[Stored data]
━━━━━━━━━━━━━━━━

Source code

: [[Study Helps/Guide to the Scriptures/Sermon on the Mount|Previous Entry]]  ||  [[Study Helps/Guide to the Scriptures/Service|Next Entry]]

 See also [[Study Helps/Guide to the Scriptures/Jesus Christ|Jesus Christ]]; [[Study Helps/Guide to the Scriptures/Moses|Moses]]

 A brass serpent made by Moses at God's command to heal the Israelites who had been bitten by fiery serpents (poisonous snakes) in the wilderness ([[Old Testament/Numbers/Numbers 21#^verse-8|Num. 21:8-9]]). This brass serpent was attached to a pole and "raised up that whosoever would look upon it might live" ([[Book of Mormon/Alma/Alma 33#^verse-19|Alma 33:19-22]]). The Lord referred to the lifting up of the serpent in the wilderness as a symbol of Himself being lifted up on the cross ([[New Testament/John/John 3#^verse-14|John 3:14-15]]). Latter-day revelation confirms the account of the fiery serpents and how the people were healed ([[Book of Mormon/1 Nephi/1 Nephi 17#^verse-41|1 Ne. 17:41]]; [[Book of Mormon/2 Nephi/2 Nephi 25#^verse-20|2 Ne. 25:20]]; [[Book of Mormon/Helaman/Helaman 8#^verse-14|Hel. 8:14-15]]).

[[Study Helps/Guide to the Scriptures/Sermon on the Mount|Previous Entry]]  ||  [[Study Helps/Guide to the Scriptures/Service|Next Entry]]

━━━━━━━━━━━━━━━━

### Task description
In the entries above, find each line with the word "Next" and show it.

### Written answer
: [[Study Helps/Guide to the Scriptures/Sermon on the Mount|Previous Entry]]  ||  [[Study Helps/Guide to the Scriptures/Service|Next Entry]]
[[Study Helps/Guide to the Scriptures/Sermon on the Mount|Previous Entry]]  ||  [[Study Helps/Guide to the Scriptures/Service|Next Entry]]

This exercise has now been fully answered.